İş Kazası Sonucu Maluliyet

T.C.
YARGITAY
21. HUKUK DAİRESİ
Esas No.
2010/7930
Karar No.
2010/10884
Tarihi
04.11.2010
İLGİLİ MEVZUAT
4857-İŞ KANUNU (İK)/7
KAVRAMLAR
TRAFİK İŞ KAZASI SONUCU MALÜLİYETTEN DOĞAN TAZMİNAT
İŞVERENİN SORUMLULUĞU
TAŞIMA İŞİ
İŞ KAZASI SONUCU ZARAR
BEDEN GÜÇ KAYBI
ÖZET
DAVACI, TRAFİK İŞ KAZASI SONUCU MALÜLİYETİNDEN DOĞAN MADDİ TAZMİNATIN ÖDETİLMESİNE KARAR VERİLMESİNİ İSTEMİŞTİR. İŞVERENİN İŞİNİN GÖRÜLMESİ İÇİN SİGORTALILARIN İŞİN GÖRÜLECEĞİ YERE EMNİYETLİ VE GÜVENLİ BİR ŞEKİLDE GÖTÜRÜLÜP GETİRİLMELERİ İŞVERENİN YÜKÜMÜNDE OLAN BİR SORUMLULUKTUR. İŞVEREN BU GÖREVİNİ KENDİ ARAÇ VE İŞÇİSİYLE YAPABİLECEĞİ GİBİ BAŞKASINA AİT ARAÇ VE İŞÇİ İLE DE YERİNE GETİREBİLİR. TAŞIMA İŞİNİN İŞVERENİN NAM VE HESABINA YAPILMASI DURUMUNDA, İŞÇİYE KARŞI SORUMLULUK DOĞRUDAN İŞVERENE AİTTİR.
Davacı, trafik iş kazası sonucu malüliyetinden doğan maddi tazminatın ödetilmesine karar verilmesini istemiştir.
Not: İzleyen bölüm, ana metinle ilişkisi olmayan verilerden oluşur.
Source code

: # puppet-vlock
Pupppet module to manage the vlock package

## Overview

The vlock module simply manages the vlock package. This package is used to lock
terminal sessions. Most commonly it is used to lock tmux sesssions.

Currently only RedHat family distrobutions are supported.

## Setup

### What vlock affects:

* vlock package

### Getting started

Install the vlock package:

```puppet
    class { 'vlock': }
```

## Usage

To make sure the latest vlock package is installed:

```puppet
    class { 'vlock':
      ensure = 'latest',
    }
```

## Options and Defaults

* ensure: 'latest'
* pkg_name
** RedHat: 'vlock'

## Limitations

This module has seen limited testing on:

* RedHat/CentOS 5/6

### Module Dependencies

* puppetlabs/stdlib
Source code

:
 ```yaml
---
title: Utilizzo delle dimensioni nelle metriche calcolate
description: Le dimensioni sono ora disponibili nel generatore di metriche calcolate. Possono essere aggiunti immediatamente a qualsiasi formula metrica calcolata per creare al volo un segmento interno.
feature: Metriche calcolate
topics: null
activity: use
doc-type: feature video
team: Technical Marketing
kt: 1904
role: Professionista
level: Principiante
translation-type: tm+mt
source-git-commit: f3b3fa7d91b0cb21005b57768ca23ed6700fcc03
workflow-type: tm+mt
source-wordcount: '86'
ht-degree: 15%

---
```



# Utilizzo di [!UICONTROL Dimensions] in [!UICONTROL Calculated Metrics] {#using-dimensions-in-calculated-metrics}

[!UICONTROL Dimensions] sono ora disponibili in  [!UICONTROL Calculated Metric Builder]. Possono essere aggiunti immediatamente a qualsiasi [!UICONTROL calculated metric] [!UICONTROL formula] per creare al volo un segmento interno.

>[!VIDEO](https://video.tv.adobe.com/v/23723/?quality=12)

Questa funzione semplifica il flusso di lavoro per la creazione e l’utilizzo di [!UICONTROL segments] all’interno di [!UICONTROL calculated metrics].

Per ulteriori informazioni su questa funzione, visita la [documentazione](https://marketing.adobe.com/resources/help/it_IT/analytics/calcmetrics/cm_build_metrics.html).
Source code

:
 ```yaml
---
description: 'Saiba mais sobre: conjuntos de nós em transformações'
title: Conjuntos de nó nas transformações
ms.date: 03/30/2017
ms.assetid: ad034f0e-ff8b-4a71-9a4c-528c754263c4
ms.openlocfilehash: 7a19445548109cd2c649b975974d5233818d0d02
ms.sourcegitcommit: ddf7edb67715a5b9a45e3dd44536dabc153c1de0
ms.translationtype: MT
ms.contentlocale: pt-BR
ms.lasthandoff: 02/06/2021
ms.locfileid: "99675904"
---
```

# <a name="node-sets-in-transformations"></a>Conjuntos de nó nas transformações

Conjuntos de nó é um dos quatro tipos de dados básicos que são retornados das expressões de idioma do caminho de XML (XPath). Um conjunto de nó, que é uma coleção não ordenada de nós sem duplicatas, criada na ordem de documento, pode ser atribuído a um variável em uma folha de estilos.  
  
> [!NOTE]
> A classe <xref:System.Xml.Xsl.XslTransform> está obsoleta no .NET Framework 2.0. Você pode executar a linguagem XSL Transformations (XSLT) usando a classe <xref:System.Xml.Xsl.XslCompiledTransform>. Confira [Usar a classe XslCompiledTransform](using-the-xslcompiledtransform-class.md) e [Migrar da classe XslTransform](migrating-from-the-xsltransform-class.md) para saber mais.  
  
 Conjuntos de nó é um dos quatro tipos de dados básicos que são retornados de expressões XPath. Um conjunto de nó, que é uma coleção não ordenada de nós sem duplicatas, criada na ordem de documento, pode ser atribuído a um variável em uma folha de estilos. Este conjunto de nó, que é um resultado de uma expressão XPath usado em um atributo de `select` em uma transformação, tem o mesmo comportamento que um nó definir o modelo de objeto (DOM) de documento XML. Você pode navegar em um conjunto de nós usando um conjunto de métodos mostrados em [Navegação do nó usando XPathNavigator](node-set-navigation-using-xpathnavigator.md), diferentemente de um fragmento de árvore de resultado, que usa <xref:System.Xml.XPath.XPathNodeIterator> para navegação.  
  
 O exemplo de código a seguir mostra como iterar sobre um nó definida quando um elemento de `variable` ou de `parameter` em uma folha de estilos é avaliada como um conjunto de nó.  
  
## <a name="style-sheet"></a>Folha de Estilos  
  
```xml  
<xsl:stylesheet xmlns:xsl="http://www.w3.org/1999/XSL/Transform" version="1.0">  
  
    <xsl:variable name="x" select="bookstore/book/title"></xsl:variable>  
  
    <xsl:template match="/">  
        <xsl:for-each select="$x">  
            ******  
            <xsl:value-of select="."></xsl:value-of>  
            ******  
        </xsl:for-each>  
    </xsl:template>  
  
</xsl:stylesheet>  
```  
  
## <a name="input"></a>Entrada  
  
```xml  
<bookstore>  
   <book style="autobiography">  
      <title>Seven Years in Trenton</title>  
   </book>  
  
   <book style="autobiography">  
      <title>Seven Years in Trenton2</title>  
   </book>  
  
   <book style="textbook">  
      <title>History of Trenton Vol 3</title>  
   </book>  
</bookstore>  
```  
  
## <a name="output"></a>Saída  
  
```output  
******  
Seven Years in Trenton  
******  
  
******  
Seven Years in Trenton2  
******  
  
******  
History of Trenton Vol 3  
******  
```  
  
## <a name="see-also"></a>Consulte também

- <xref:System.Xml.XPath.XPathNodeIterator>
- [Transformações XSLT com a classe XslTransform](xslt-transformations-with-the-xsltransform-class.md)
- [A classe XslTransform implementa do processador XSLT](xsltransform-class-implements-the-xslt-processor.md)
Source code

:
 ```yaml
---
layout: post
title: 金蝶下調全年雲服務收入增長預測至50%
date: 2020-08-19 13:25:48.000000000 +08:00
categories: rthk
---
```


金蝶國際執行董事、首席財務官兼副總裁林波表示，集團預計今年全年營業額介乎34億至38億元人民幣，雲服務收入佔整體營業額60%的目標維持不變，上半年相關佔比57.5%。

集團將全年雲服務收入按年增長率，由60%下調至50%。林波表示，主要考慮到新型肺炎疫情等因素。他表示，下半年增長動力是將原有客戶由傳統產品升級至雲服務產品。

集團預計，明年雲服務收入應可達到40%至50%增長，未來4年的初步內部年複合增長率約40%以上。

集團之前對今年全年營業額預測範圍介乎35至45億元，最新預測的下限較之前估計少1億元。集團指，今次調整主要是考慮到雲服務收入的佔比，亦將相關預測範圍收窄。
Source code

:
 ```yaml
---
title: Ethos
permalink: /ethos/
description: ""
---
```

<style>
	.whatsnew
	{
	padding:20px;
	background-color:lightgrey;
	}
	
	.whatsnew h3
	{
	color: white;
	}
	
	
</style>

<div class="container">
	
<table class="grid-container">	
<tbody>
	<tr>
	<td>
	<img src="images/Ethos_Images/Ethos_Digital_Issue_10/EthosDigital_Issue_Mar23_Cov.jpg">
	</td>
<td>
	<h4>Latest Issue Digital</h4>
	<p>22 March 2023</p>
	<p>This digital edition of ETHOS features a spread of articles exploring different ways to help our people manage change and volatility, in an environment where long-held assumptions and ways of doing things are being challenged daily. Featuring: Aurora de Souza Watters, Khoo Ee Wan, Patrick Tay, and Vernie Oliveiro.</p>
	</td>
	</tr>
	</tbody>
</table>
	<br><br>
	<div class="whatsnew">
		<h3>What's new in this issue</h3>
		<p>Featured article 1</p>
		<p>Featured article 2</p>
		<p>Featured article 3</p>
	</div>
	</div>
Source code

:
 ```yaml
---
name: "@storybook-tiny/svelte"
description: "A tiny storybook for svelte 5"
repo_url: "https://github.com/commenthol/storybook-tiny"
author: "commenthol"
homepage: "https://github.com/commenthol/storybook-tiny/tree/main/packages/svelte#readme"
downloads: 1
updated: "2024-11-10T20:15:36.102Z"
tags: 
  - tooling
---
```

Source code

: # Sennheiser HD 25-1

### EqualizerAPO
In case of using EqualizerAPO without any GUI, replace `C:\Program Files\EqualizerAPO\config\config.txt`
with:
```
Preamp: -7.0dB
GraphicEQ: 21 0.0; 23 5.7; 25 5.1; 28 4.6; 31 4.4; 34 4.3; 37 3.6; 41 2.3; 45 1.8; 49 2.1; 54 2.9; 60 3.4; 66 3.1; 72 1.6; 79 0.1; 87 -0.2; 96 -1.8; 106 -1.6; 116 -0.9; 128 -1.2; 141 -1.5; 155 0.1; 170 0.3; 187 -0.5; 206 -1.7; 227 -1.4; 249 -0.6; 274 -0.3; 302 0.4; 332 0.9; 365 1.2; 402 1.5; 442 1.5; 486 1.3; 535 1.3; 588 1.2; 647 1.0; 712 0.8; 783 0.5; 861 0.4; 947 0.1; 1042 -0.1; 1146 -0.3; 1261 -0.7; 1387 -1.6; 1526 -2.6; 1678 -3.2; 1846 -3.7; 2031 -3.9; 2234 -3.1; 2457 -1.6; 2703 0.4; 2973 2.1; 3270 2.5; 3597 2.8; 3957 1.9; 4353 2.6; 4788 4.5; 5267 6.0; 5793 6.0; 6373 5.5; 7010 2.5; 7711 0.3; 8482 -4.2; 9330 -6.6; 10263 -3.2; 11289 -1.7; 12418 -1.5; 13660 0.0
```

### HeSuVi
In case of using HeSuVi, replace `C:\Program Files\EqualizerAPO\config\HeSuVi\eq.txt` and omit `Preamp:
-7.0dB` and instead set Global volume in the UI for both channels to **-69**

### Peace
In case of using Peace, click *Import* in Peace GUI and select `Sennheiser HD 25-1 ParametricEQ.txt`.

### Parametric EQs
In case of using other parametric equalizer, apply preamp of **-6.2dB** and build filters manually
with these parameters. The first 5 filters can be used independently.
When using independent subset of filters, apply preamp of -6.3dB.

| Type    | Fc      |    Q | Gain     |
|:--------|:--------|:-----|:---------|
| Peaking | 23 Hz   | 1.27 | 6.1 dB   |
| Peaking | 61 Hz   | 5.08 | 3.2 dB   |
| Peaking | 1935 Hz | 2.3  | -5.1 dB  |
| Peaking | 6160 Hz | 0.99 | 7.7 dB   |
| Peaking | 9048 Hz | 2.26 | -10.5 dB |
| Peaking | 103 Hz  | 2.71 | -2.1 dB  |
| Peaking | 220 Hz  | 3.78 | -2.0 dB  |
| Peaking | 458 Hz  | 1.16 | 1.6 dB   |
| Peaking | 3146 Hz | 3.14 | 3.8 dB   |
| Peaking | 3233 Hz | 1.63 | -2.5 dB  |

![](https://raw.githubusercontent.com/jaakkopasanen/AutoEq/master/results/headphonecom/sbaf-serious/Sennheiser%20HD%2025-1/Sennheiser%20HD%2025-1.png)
Mahkeme ilamında belirtildiği şekilde, isteğin reddine karar vermiştir.

Hükmün, davacı vekili tarafından duruşmalı olarak temyiz edilmesi üzerine temyiz isteğinin süresinde olduğu anlaşıldıktan ve Tetkik Hakimi Havva Aydınlı tarafından düzenlenen raporla dosyadaki kağıtlar okunduktan ve temyiz konusu hükme ilişkin dava, Hukuk Usulü Muhakemeleri Kanununun 435/2. maddesinde sayılı ve sınırlı olarak gösterilen hallerden hiçbirine uymadığından Yargıtay incelemesinin duruşmalı olarak yapılmasına ilişkin isteğin reddine karar verildikten sonra işin gereği düşünüldü ve aşağıdaki karar tesbit edildi:

KARAR : Dava, 29.9.2005 tarihinde geçirdiği iş kazası sonucunda cismani zarara uğrayan davacının maddi zararının giderilmesi istemine ilişkindir.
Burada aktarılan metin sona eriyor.